The @Async annotation is important — without it, the refresh blocks the scheduler thread. If the refresh takes 30 seconds, no other scheduled tasks run during that window. With @Async, the refresh executes on a separate thread from the task executor pool.

Go / goroutine

refresh.go

func refreshLoop(ctx context.Context, pool *pgxpool.Pool, interval time.Duration) {
    ticker := time.NewTicker(interval)
    defer ticker.Stop()

    for {
        select {
        case <-ticker.C:
            _, err := pool.Exec(ctx,
                "REFRESH MATERIALIZED VIEW CONCURRENTLY mv_dashboard")
            if err != nil {
                log.Printf("refresh failed: %v", err)
            }
        case <-ctx.Done():
            return
        }
    }
}

Context cancellation provides graceful shutdown — when your application receives SIGTERM, the context cancels, the goroutine exits, and no refresh is left mid-flight holding locks against your database. Start this with go refreshLoop(ctx, pool, 15*time.Minute) in your application's initialization.

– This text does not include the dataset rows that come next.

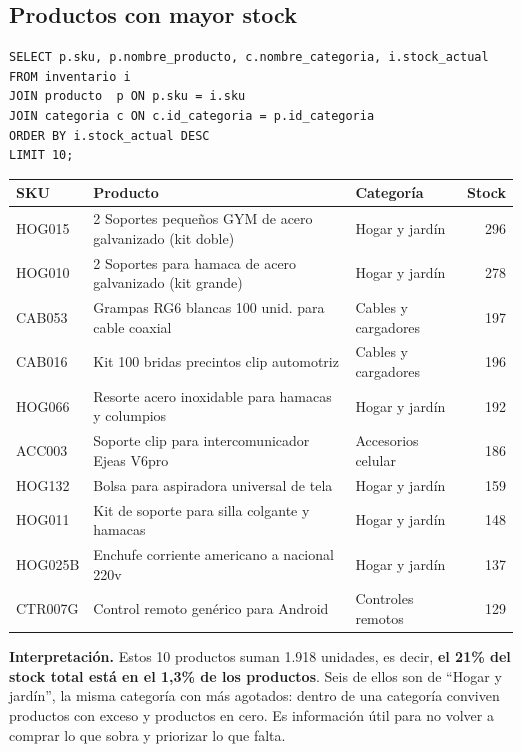 \documentclass[11pt,letterpaper]{article}
\renewcommand{\_}{\oldus\allowbreak}
\begin{document}
\subsection{Productos con mayor stock}
\begin{lstlisting}[caption={Consulta 4: top 10 productos con mayor stock.}]
SELECT p.sku, p.nombre_producto, c.nombre_categoria, i.stock_actual
FROM inventario i
JOIN producto  p ON p.sku = i.sku
JOIN categoria c ON c.id_categoria = p.id_categoria
ORDER BY i.stock_actual DESC
LIMIT 10;
\end{lstlisting}

\begin{center}
\small
\begin{minipage}{\textwidth}\centering
{}
\begin{tabularx}{\textwidth}{l X l r}
\toprule
\textbf{SKU} & \textbf{Producto} & \textbf{Categoría} & \textbf{Stock} \\
\midrule
HOG015 & 2 Soportes pequeños GYM de acero galvanizado (kit doble) & Hogar y jardín & 296 \\
HOG010 & 2 Soportes para hamaca de acero galvanizado (kit grande) & Hogar y jardín & 278 \\
CAB053 & Grampas RG6 blancas 100 unid. para cable coaxial & Cables y cargadores & 197 \\
CAB016 & Kit 100 bridas precintos clip automotriz & Cables y cargadores & 196 \\
HOG066 & Resorte acero inoxidable para hamacas y columpios & Hogar y jardín & 192 \\
ACC003 & Soporte clip para intercomunicador Ejeas V6pro & Accesorios celular & 186 \\
HOG132 & Bolsa para aspiradora universal de tela & Hogar y jardín & 159 \\
HOG011 & Kit de soporte para silla colgante y hamacas & Hogar y jardín & 148 \\
HOG025B & Enchufe corriente americano a nacional 220v & Hogar y jardín & 137 \\
CTR007G & Control remoto genérico para Android & Controles remotos & 129 \\
\bottomrule
\end{tabularx}
\end{minipage}
\end{center}

\textbf{Interpretación.} Estos 10 productos suman 1.918 unidades, es decir, \textbf{el 21\% del stock total está en el 1,3\% de los productos}. Seis de ellos son de “Hogar y jardín”, la misma categoría con más agotados: dentro de una categoría conviven productos con exceso y productos en cero. Es información útil para no volver a comprar lo que sobra y priorizar lo que falta.
\end{document}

The Flag Table Pattern: Refresh Only When Stale

A pg_cron job refreshing every 15 minutes is simple and effective. It is also indiscriminate — it refreshes whether or not the underlying data has changed. If your data changes once per hour, that's three unnecessary refreshes per hour, each consuming CPU, generating WAL, and — for CONCURRENTLY — creating dead tuples that VACUUM must eventually reclaim.

For materialized views with expensive refresh queries, this waste adds up. The flag table pattern eliminates it.

The concept: a lightweight trigger marks a flag when source data changes. A periodic job checks the flag and refreshes only when it's set. Three components, all straightforward.

The staleness table:

mv_staleness.sql

CREATE TABLE mv_staleness (
    view_name TEXT PRIMARY KEY,
    is_stale BOOLEAN NOT NULL DEFAULT FALSE,
    stale_since TIMESTAMPTZ
);

INSERT INTO mv_staleness VALUES ('mv_dashboard', FALSE, NULL);

The trigger on your source table:

mark_stale_trigger.sql

CREATE OR REPLACE FUNCTION mark_stale()
RETURNS trigger LANGUAGE plpgsql AS $$
BEGIN
    UPDATE mv_staleness
    SET is_stale = TRUE,
        stale_since = COALESCE(stale_since, NOW())
    WHERE view_name = 'mv_dashboard'
      AND is_stale = FALSE;
    RETURN NULL;
END $$;

CREATE TRIGGER trg_orders_stale
    AFTER INSERT OR UPDATE OR DELETE ON orders
    FOR EACH STATEMENT EXECUTE FUNCTION mark_stale();

The trigger fires per-STATEMENT, not per-row — a bulk INSERT of 10,000 rows fires the trigger once and updates a single row in a one-row table. The cost is negligible.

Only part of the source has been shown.